**Directions for this task:** The answer must be one number: how many lines of the records contain "synthesis".
---------- Excerpted data
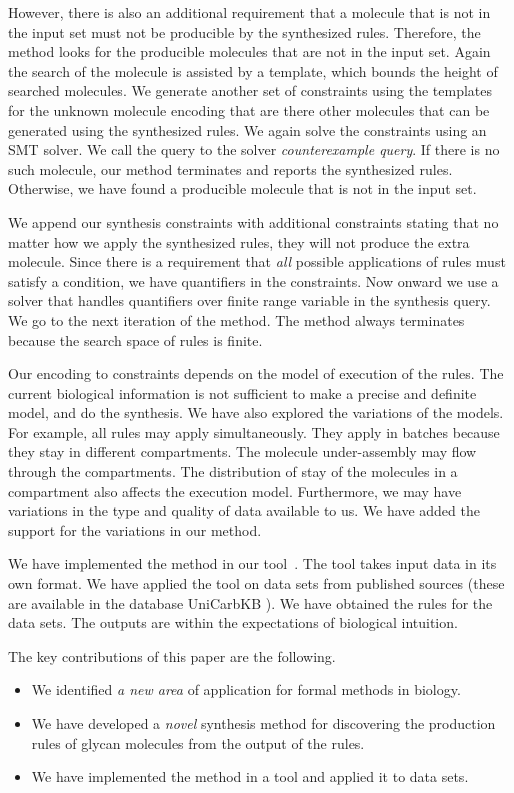 However, there is also an additional requirement that a molecule
that is not in the input set must not be producible by the synthesized rules.
Therefore, the method looks for the producible molecules that are not in the input set.
Again the search of the molecule is assisted by a template, which bounds the height
of searched molecules.
We generate another set of constraints using the templates for the unknown molecule encoding that
are there other molecules that can be generated using the synthesized rules.
We again solve the constraints using an SMT solver.
We call the query to the solver {\em counterexample query}.
If there is no such molecule, our method terminates and reports
the synthesized rules.
Otherwise, we have found a producible molecule that is not in the input set.

We append our synthesis constraints with additional constraints stating that
no matter how we apply the synthesized rules, they will not produce the extra molecule.
Since there is a requirement that {\em all} possible applications of rules must satisfy
a condition, we have quantifiers in the constraints.
Now onward we use a solver that handles quantifiers over finite range variable in
the synthesis query.
We go to the next iteration of the method.
The method always terminates because the search space of rules is finite.

Our encoding to constraints depends on the model of execution of the rules.
The current biological information is not sufficient to make a precise
and definite model, and do the synthesis.
We have also explored the variations of the models. For example, all rules
may apply simultaneously. They apply in batches because they
stay in different compartments.
The molecule under-assembly may flow through the compartments.
The distribution of stay of the molecules in a compartment also affects
the execution model.
Furthermore, we may have variations in the type and quality of data available to us.
We have added the support for the variations in our method.

We have implemented the method in our tool~\ourtool. The tool takes input data in its own format.
We have applied the tool on data sets from published sources (these are available in the database UniCarbKB \cite{Campbell2013}).
We have obtained the rules for the data sets.
The outputs are within the expectations of biological
intuition.

The key contributions of this paper are the following.
\begin{itemize}
\item We identified {\em a new area} of application for formal methods in biology.
\item We have developed a {\em novel} synthesis method for discovering the production rules of glycan molecules from the output of the rules.
\item We have implemented the method in a tool and applied it to data sets.
\end{itemize}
--------------------
**Written answer:** 4